EXERCISE DETAILS:
Using the records provided below, locate and copy each line that contains the word "Type".

--- RECORDS SUPPLIED Enclosed Below ---

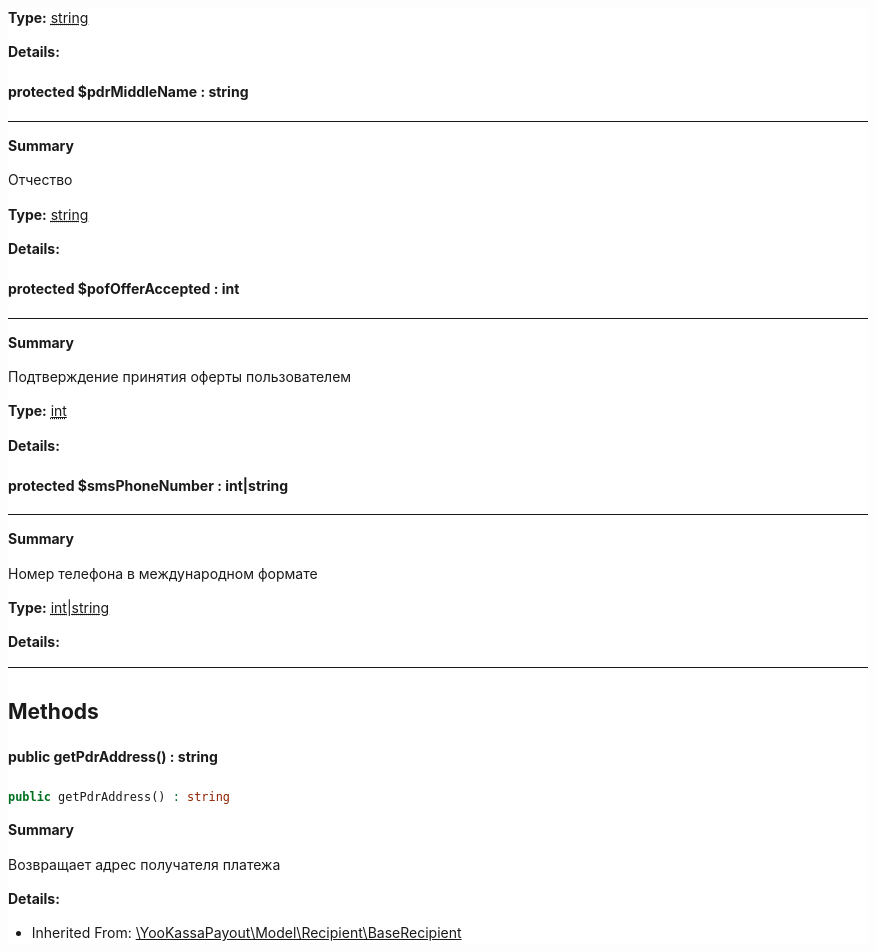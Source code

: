 **Type:** <a href="../string"><abbr title="string">string</abbr></a>

**Details:**


<a name="property_pdrMiddleName"></a>
#### protected $pdrMiddleName : string
---
**Summary**

Отчество

**Type:** <a href="../string"><abbr title="string">string</abbr></a>

**Details:**


<a name="property_pofOfferAccepted"></a>
#### protected $pofOfferAccepted : int
---
**Summary**

Подтверждение принятия оферты пользователем

**Type:** <a href="../int"><abbr title="int">int</abbr></a>

**Details:**


<a name="property_smsPhoneNumber"></a>
#### protected $smsPhoneNumber : int|string
---
**Summary**

Номер телефона в международном формате

**Type:** <a href="../int|string"><abbr title="int|string">int|string</abbr></a>

**Details:**



---
## Methods
<a name="method_getPdrAddress" class="anchor"></a>
#### public getPdrAddress() : string

```php
public getPdrAddress() : string
```

**Summary**

Возвращает адрес получателя платежа

**Details:**
* Inherited From: [\YooKassaPayout\Model\Recipient\BaseRecipient](../classes/YooKassaPayout-Model-Recipient-BaseRecipient.md)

--- End of Enclosed RECORDS SUPPLIED ---

RESULT OF THE TASK:
: **Type:** <a href="../string"><abbr title="string">string</abbr></a>
**Type:** <a href="../string"><abbr title="string">string</abbr></a>
**Type:** <a href="../int"><abbr title="int">int</abbr></a>
**Type:** <a href="../int|string"><abbr title="int|string">int|string</abbr></a>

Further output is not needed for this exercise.